Date and Place of Birth:  Dec. 12, 1954, Brantford, Ontario, Canada  
Mother: Dorothy Dennis, b. Jan. 20,1934, Brantford, ON, Canada
Father: Marshall (Myroslaw) Forchuk, b. May 17, 1929 Lake Eliza, Alberta, Canada

Marsha Skrypuch has a degree in English literature from Western University and a Master’s degree in Library Science. She is a highly successful  and multi-award winning author as well as an inventor. Her scrupulously researched historical fiction and narrative non-fiction focuses on refugees and war from a young person’s perspective. Since 1996 she has written over 25 books covering the Armenian genocide, the Holodomor, the internment of Ukrainians in Canada in the First World War as well as the internment of another affected group, the Alevi Kurds. Seven of her novels cover the Second World War experience of Ukrainians. She has also written four books about post-war Vietnamese refugees. Her awards (voted by young readers) include the Ontario Silver Birch Award twice, the BC Red Cedar Award twice, the Saskatchewan Snow Willow Award, the Manitoba Young Readers' Choice Award and the  inaugural Crystal Kite Award for the Americas, an award sponsored by the Society of Children's Book Writers and Illustrators and is a peer award. Marsha was also awarded the Order of Princess Olha, bestowed upon her by President Yuschenko. She is now working on a trilogy based on the current war in Ukraine and a historical novel about Roksolana, wife of Suleiman the Magnificent, the Turkish Sultan.

Marsha was one of the earliest members of the Ukrainian Canadian Civil Liberties Association. One of their big projects was to erect monuments and plaques on the sites of the internment camps for Ukrainians across the country, twenty six in all. Marsha’s Ukrainian grandfather was one of the thousands of Ukrainians interned in these camps, an event that influenced Marsha’s writing profoundly and inspired her first book Silver Threads, as well as two subsequent: Prisoners in the Promised Land and Dance of the Banished.

Marsha’s father, Marshall Forchuk, was born in Lake Eliza, Alberta in 1922 and did not teach Marsha or her sister Cheryl the Ukrainian language because he felt badly discriminated against in the fully English-Canadian community. Marsha's mother, Dorothy, of Irish-Canadian descent, born in Brantford, Ontario encouraged Marsha to learn about her Ukrainian heritage. Dorothy was proud of her adopted Ukrainian heritage and was happy to accompany Marsha on her first trip to Ukraine in August 2001. Marsha visited Ukraine a second time in August 2008 and had the opportunity to visit her grandfather’s village, Hitler’s bunker in Vinnytsia, Roksolana’s birthplace in Rohatyn and traveled extensively in Crimea and along the coast, visiting many places including Feodosia, Simferopol, Balaklava, Yalta, Bakhchysarai and Sevastopol.

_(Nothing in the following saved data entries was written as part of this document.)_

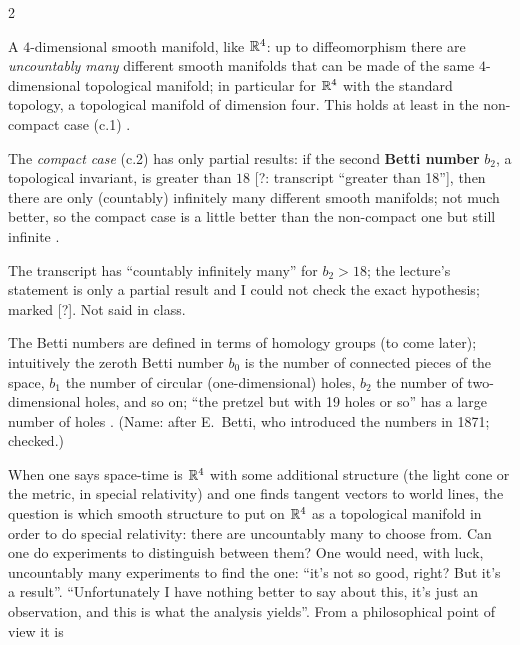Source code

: \begin{paracol}{2}
\begin{theorem}\label{thm:df-four}
A $4$-dimensional smooth manifold, like $\mathbb{R}^4$: up to diffeomorphism there are \emph{uncountably many} different smooth manifolds that can be made of the same $4$-dimensional topological manifold; in particular for $\mathbb{R}^4$ with the standard topology, a topological manifold of dimension four.
This holds at least in the non-compact case (c.1)
.
\end{theorem}
The \emph{compact case} (c.2) has only partial results: if the second \textbf{Betti number} $b_2$, a topological invariant, is greater than $18$ [?: transcript ``greater than 18''], then there are only (countably) infinitely many different smooth manifolds; not much better, so the compact case is a little
better than the non-compact one but still infinite .
\begin{coursenote}
The transcript has ``countably infinitely many'' for $b_2>18$; the lecture's statement is only a partial result and I could not check the exact hypothesis; marked [?]. Not said in class.
\end{coursenote}
\begin{definition}\label{def:df-betti}
The Betti numbers are defined in terms of homology groups (to come later); intuitively the zeroth Betti number $b_0$ is the number of connected pieces of the space, $b_1$ the number of circular (one-dimensional) holes, $b_2$ the number of two-dimensional holes, and so on; ``the pretzel but with 19 holes or so'' has a large number of holes
. (Name: after E.~Betti, who introduced the numbers in 1871; checked.)
\end{definition}
\begin{application}\label{app:df-r4}
When one says space-time is $\mathbb{R}^4$ with some additional structure (the light cone or the metric, in special relativity) and one finds tangent vectors to world lines, the question is which smooth structure to put on $\mathbb{R}^4$ as a topological manifold in order to do special relativity: there are uncountably many to choose
from. Can one do experiments to distinguish between them? One would need, with luck, uncountably many experiments to find the one: ``it's not so good, right? But it's a result''. ``Unfortunately I have nothing better to say about this, it's just an observation, and this is what the analysis yields''. From a philosophical point of view it is

\end{application}
\end{paracol}
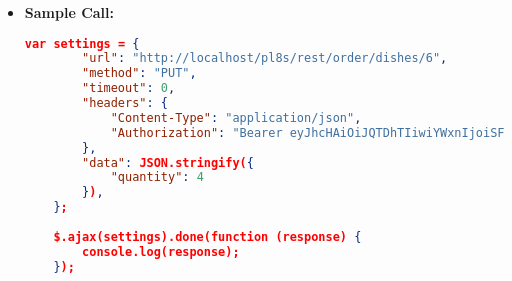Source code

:\begin{itemize}
    \item \textbf{Sample Call:}
		\begin{lstlisting}[language=json]		
	var settings = {
		"url": "http://localhost/pl8s/rest/order/dishes/6",
		"method": "PUT",
		"timeout": 0,
		"headers": {
			"Content-Type": "application/json",
			"Authorization": "Bearer eyJhcHAiOiJQTDhTIiwiYWxnIjoiSFM1MTIifQ.eyJ1aWQiOjMsInJvbCI6ImN1c3RvbWVyI iwic3RyIjoiY3VzX1B3OHJKbmd5eldOcmZ5IiwiZGF0IjoxNzE0MzQyNjAxNjMwfQ.RrH8oj pudntUVEZVnbvVw1GpUEU56tdnhnCSrnCqoHgUAwMMxXJDcTMfKazQmrIZ_OSfges7-lECny 6p-t5ITA"
		},
		"data": JSON.stringify({
			"quantity": 4
		}),
	};
	
	$.ajax(settings).done(function (response) {
		console.log(response);
	});
	\end{lstlisting}
  \end{itemize}		
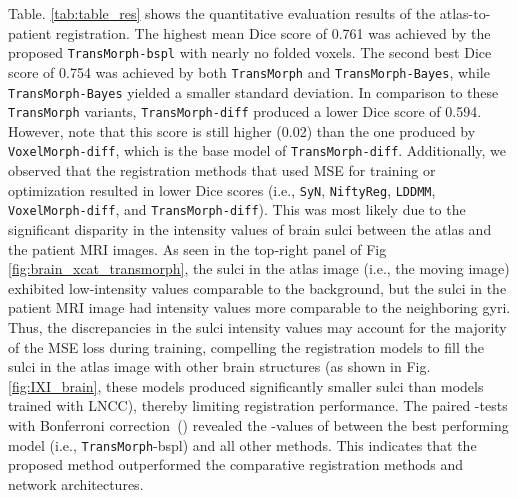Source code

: \documentclass[times,twocolumn,final]{elsarticle}
\begin{document}
Table. \ref{tab:table_res} shows the quantitative evaluation results of the atlas-to-patient registration. The highest mean Dice score of 0.761 was achieved by the proposed \texttt{TransMorph-bspl} with nearly no folded voxels. The second best Dice score of 0.754 was achieved by both \texttt{TransMorph} and \texttt{TransMorph-Bayes}, while \texttt{TransMorph-Bayes} yielded a smaller standard deviation. In comparison to these \texttt{TransMorph} variants, \texttt{TransMorph-diff} produced a lower Dice score of 0.594. However, note that this score is still higher (0.02) than the one produced by \texttt{VoxelMorph-diff}, which is the base model of \texttt{TransMorph-diff}. Additionally, we observed that the registration methods that used MSE for training or optimization resulted in lower Dice scores (i.e., \texttt{SyN}, \texttt{NiftyReg}, \texttt{LDDMM}, \texttt{VoxelMorph-diff}, and \texttt{TransMorph-diff}). This was most likely due to the significant disparity in the intensity values of brain sulci between the atlas and the patient MRI images. As seen in the top-right panel of Fig \ref{fig:brain_xcat_transmorph}, the sulci in the atlas image (i.e., the moving image) exhibited low-intensity values comparable to the background, but the sulci in the patient MRI image had intensity values more comparable to the neighboring gyri. Thus, the discrepancies in the sulci intensity values may account for the majority of the MSE loss during training, compelling the registration models to fill the sulci in the atlas image with other brain structures (as shown in Fig. \ref{fig:IXI_brain}, these models produced significantly smaller sulci than models trained with LNCC), thereby limiting registration performance. The paired -tests with Bonferroni correction~(\cite{armstrong2014use}) revealed the -values of  between the best performing model (i.e., \texttt{TransMorph}-bspl) and all other methods. This indicates that the proposed method outperformed the comparative registration methods and network architectures.
\end{document}
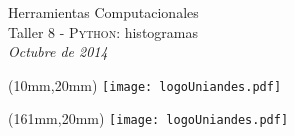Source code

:\documentclass[11pt,letterpaper]{exam}
\begin{document}
\begin{center}
{\Large Herramientas Computacionales} \\
Taller 8 - \textsc{Python}: histogramas \\
{\small \it Octubre de 2014}
\end{center}

\begin{textblock*}{40mm}(10mm,20mm)
  \texttt{[image: logoUniandes.pdf]}
\end{textblock*}

\begin{textblock*}{40mm}(161mm,20mm)
  \texttt{[image: logoUniandes.pdf]}
\end{textblock*}

\vspace{1cm}
\end{document}
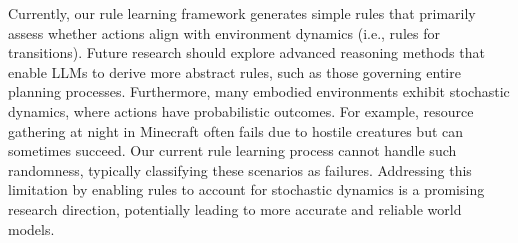 \documentclass{article} %
\begin{document}
Currently, our rule learning framework generates simple rules that primarily assess whether actions align with environment dynamics (i.e., rules for transitions). Future research should explore advanced reasoning methods that enable LLMs to derive more abstract rules, such as those governing entire planning processes.
Furthermore, many embodied environments exhibit stochastic dynamics, where actions have probabilistic outcomes. For example, resource gathering at night in Minecraft often fails due to hostile creatures but can sometimes succeed. Our current rule learning process cannot handle such randomness, typically classifying these scenarios as failures. Addressing this limitation by enabling rules to account for stochastic dynamics is a promising research direction, potentially leading to more accurate and reliable world models.




















\end{document}
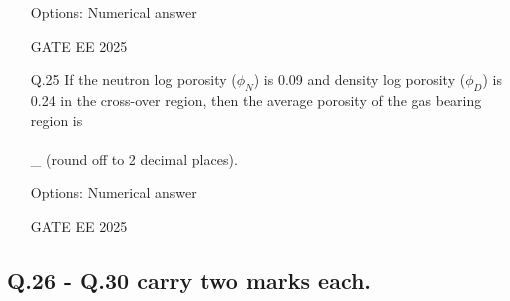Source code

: \documentclass{article}
\begin{document}
\begin{enumerate}[leftmargin=*,series=q]
Options: Numerical answer

GATE EE 2025
 \vspace{0.5cm} 
\item[Q.25] If the neutron log porosity ($\phi_N$) is 0.09 and density log porosity ($\phi_D$) is 0.24 in the cross-over region, then the average porosity of the gas bearing region is \\\\\_ (round off to 2 decimal places).

Options: Numerical answer

GATE EE 2025
\end{enumerate}
 \vspace{0.5cm} 
\subsection*{Q.26 - Q.30 carry two marks each.}
\end{document}
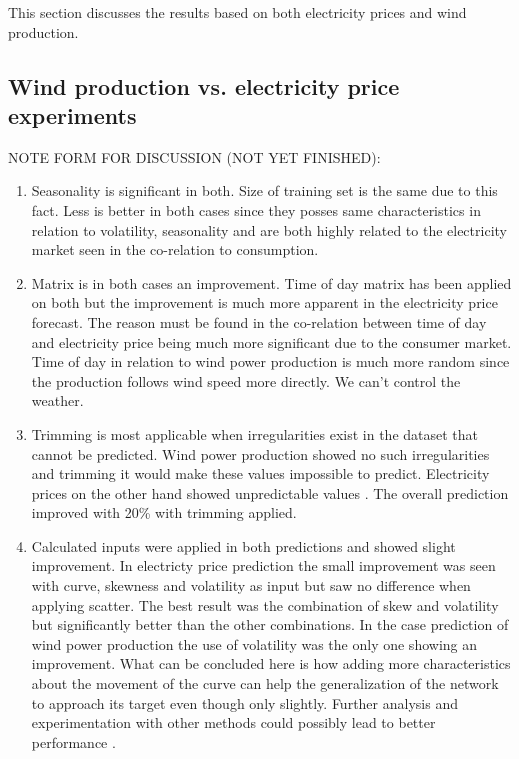 This section discusses the results based on both electricity prices and wind production.

\subsection{Wind production vs. electricity price experiments}
NOTE FORM FOR DISCUSSION (NOT YET FINISHED):

\begin{enumerate}
\item Seasonality is significant in both. Size of training set is the same due  to this fact. Less is better in both cases since they posses same characteristics in relation to volatility, seasonality and are both highly related to the electricity market seen in the co-relation to consumption.
\item Matrix is in both cases an improvement. Time of day matrix has been applied on both but the improvement is much more apparent in the electricity price forecast. The reason must be found in the co-relation between time of day and electricity price being much more significant due to the consumer market. Time of day in relation to wind power production is much more random since the production follows wind speed more directly. We can't control the weather. 
\item Trimming is most applicable when irregularities exist in the dataset that cannot be predicted. Wind power production showed no such irregularities and trimming it would make these values impossible to predict. Electricity prices on the other hand showed unpredictable values . The overall prediction improved with 20\% with trimming applied. 
\item Calculated inputs were applied in both predictions and showed slight improvement. In electricty price prediction the small improvement was seen with curve, skewness and volatility as input but saw no difference when applying scatter. The best result was the combination of skew and volatility but significantly better than the other combinations. In the case prediction of wind power production the use of volatility was the only one showing an improvement. What can be concluded here is how adding more characteristics about the movement of the curve can help the generalization of the network to approach its target even though only slightly. Further analysis and experimentation with other methods could possibly lead to better performance .

\end{enumerate}

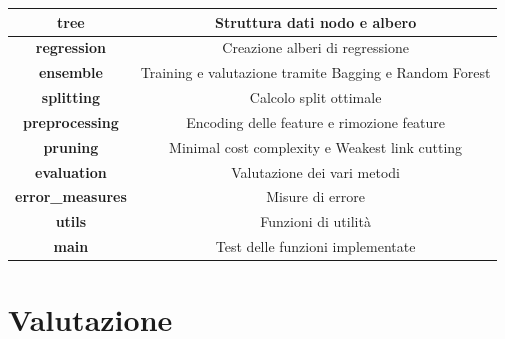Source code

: \documentclass{article}
\begin{document}
    \begin{center}
        \begin{tabular}{|c|c|}
            \hline
            \textbf{tree} &  Struttura dati nodo e albero\\
            \hline
            \textbf{regression} & Creazione alberi di regressione\\
            \hline
            \textbf{ensemble} &  Training e valutazione tramite Bagging e Random Forest\\
            \hline
            \textbf{splitting} &  Calcolo split ottimale\\
            \hline
            \textbf{preprocessing} & Encoding delle feature e rimozione feature \\
            \hline
            \textbf{pruning} & Minimal cost complexity e Weakest link cutting \\
            \hline
            \textbf{evaluation} &  Valutazione dei vari metodi \\
            \hline
            \textbf{error\_measures} & Misure di errore \\
            \hline
            \textbf{utils} & Funzioni di utilità \\
            \hline
            \textbf{main} &  Test delle funzioni implementate\\
            \hline
        \end{tabular}
    \end{center}



    \section{Valutazione}
\end{document}
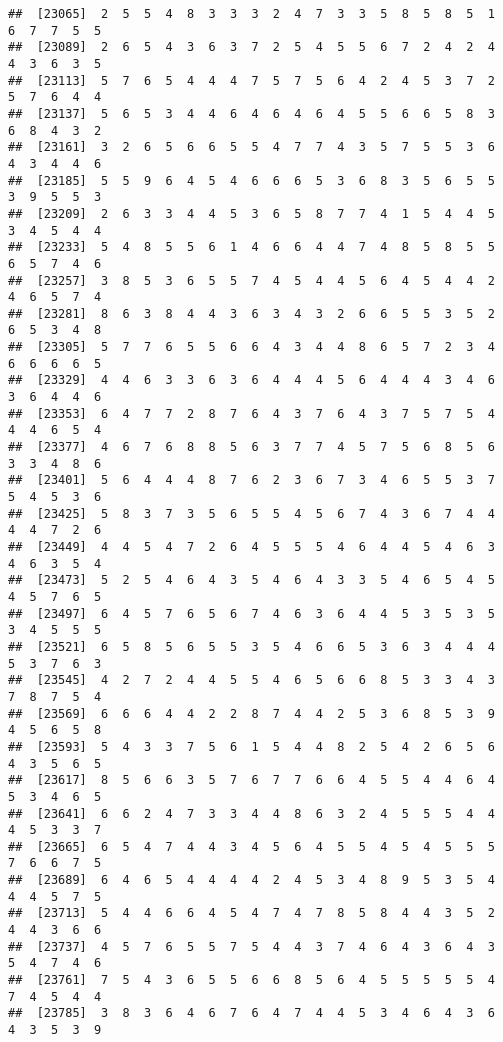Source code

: \documentclass[
]{book}
\begin{document}
\begin{verbatim}
##  [23065]  2  5  5  4  8  3  3  3  2  4  7  3  3  5  8  5  8  5  1  6  7  7  5  5
##  [23089]  2  6  5  4  3  6  3  7  2  5  4  5  5  6  7  2  4  2  4  4  3  6  3  5
##  [23113]  5  7  6  5  4  4  4  7  5  7  5  6  4  2  4  5  3  7  2  5  7  6  4  4
##  [23137]  5  6  5  3  4  4  6  4  6  4  6  4  5  5  6  6  5  8  3  6  8  4  3  2
##  [23161]  3  2  6  5  6  6  5  5  4  7  7  4  3  5  7  5  5  3  6  4  3  4  4  6
##  [23185]  5  5  9  6  4  5  4  6  6  6  5  3  6  8  3  5  6  5  5  3  9  5  5  3
##  [23209]  2  6  3  3  4  4  5  3  6  5  8  7  7  4  1  5  4  4  5  3  4  5  4  4
##  [23233]  5  4  8  5  5  6  1  4  6  6  4  4  7  4  8  5  8  5  5  6  5  7  4  6
##  [23257]  3  8  5  3  6  5  5  7  4  5  4  4  5  6  4  5  4  4  2  4  6  5  7  4
##  [23281]  8  6  3  8  4  4  3  6  3  4  3  2  6  6  5  5  3  5  2  6  5  3  4  8
##  [23305]  5  7  7  6  5  5  6  6  4  3  4  4  8  6  5  7  2  3  4  6  6  6  6  5
##  [23329]  4  4  6  3  3  6  3  6  4  4  4  5  6  4  4  4  3  4  6  3  6  4  4  6
##  [23353]  6  4  7  7  2  8  7  6  4  3  7  6  4  3  7  5  7  5  4  4  4  6  5  4
##  [23377]  4  6  7  6  8  8  5  6  3  7  7  4  5  7  5  6  8  5  6  3  3  4  8  6
##  [23401]  5  6  4  4  4  8  7  6  2  3  6  7  3  4  6  5  5  3  7  5  4  5  3  6
##  [23425]  5  8  3  7  3  5  6  5  5  4  5  6  7  4  3  6  7  4  4  4  4  7  2  6
##  [23449]  4  4  5  4  7  2  6  4  5  5  5  4  6  4  4  5  4  6  3  4  6  3  5  4
##  [23473]  5  2  5  4  6  4  3  5  4  6  4  3  3  5  4  6  5  4  5  4  5  7  6  5
##  [23497]  6  4  5  7  6  5  6  7  4  6  3  6  4  4  5  3  5  3  5  3  4  5  5  5
##  [23521]  6  5  8  5  6  5  5  3  5  4  6  6  5  3  6  3  4  4  4  5  3  7  6  3
##  [23545]  4  2  7  2  4  4  5  5  4  6  5  6  6  8  5  3  3  4  3  7  8  7  5  4
##  [23569]  6  6  6  4  4  2  2  8  7  4  4  2  5  3  6  8  5  3  9  4  5  6  5  8
##  [23593]  5  4  3  3  7  5  6  1  5  4  4  8  2  5  4  2  6  5  6  4  3  5  6  5
##  [23617]  8  5  6  6  3  5  7  6  7  7  6  6  4  5  5  4  4  6  4  5  3  4  6  5
##  [23641]  6  6  2  4  7  3  3  4  4  8  6  3  2  4  5  5  5  4  4  4  5  3  3  7
##  [23665]  6  5  4  7  4  4  3  4  5  6  4  5  5  4  5  4  5  5  5  7  6  6  7  5
##  [23689]  6  4  6  5  4  4  4  4  2  4  5  3  4  8  9  5  3  5  4  4  4  5  7  5
##  [23713]  5  4  4  6  6  4  5  4  7  4  7  8  5  8  4  4  3  5  2  4  4  3  6  6
##  [23737]  4  5  7  6  5  5  7  5  4  4  3  7  4  6  4  3  6  4  3  5  4  7  4  6
##  [23761]  7  5  4  3  6  5  5  6  6  8  5  6  4  5  5  5  5  5  4  7  4  5  4  4
##  [23785]  3  8  3  6  4  6  7  6  4  7  4  4  5  3  4  6  4  3  6  4  3  5  3  9

\end{verbatim}
\end{document}
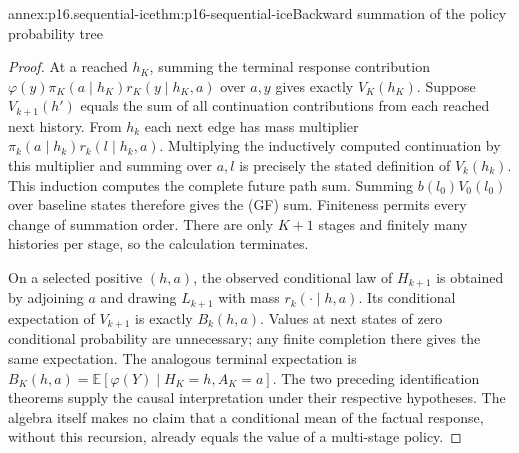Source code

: \begin{annexitem}{annex:p16.sequential-ice}{thm:p16-sequential-ice}{Backward summation of the policy probability tree}
\begin{proof}
At a reached \(h_K\), summing the terminal response contribution
\(\varphi(y)\pi_K(a\mid h_K)r_K(y\mid h_K,a)\) over \(a,y\)
gives exactly \(V_K(h_K)\). Suppose \(V_{k+1}(h')\) equals the sum of
all continuation contributions from each reached next history. From \(h_k\)
each next edge has mass multiplier
\(\pi_k(a\mid h_k)r_k(l\mid h_k,a)\). Multiplying the inductively
computed continuation by this multiplier and summing over \(a,l\)
is precisely the stated definition of \(V_k(h_k)\). This induction
computes the complete future path sum. Summing \(b(l_0)V_0(l_0)\)
over baseline states therefore gives the (GF) sum. Finiteness permits
every change of summation order. There are only \(K+1\) stages and
finitely many histories per stage, so the calculation terminates.

On a selected positive \((h,a)\), the observed conditional law of
\(H_{k+1}\) is obtained by adjoining \(a\) and drawing \(L_{k+1}\)
with mass \(r_k(\cdot\mid h,a)\). Its conditional expectation of
\(V_{k+1}\) is exactly \(B_k(h,a)\). Values at next states of zero
conditional probability are unnecessary; any finite completion there
gives the same expectation. The analogous terminal expectation is
\(B_K(h,a)=\mathbb E[\varphi(Y)\mid H_K=h,A_K=a]\).
The two preceding identification theorems supply the causal interpretation
under their respective hypotheses. The algebra itself makes no claim
that a conditional mean of the factual response, without this recursion,
already equals the value of a multi-stage policy.
\end{proof}
\end{annexitem}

Marsha  married Orest Skrypuch in the Ukrainian Catholic Church in Brantford in 1981 where her in-laws were very active members of the Ukrainian community.  Marsha’s in-laws, traumatized by their war experiences in Soviet and Nazi-occupied WWII Ukraine were reluctant to visit their homeland, but Marsha’s 2001 trip paved the way for them to finally visit Ukraine in 2002.  Orest Skrypuch is a retired ophthalmologist and a recreational pilot who often flies Marsha to places in North America for her research or book events.

Marsha Skrypuch
#bannedbyrussia
www.calla.com


INTERVIEW EXCERPT


Date and place of interview: March 28, 2023 on Zoom
Length of interview: 1 hour 38 minutes
Interviewer:
Ariadna Ochrymovych
Language: English


Interviewer: So do you consider yourself to be Ukrainian Canadian, Canadian Ukrainian, Canadian or how do you present yourself?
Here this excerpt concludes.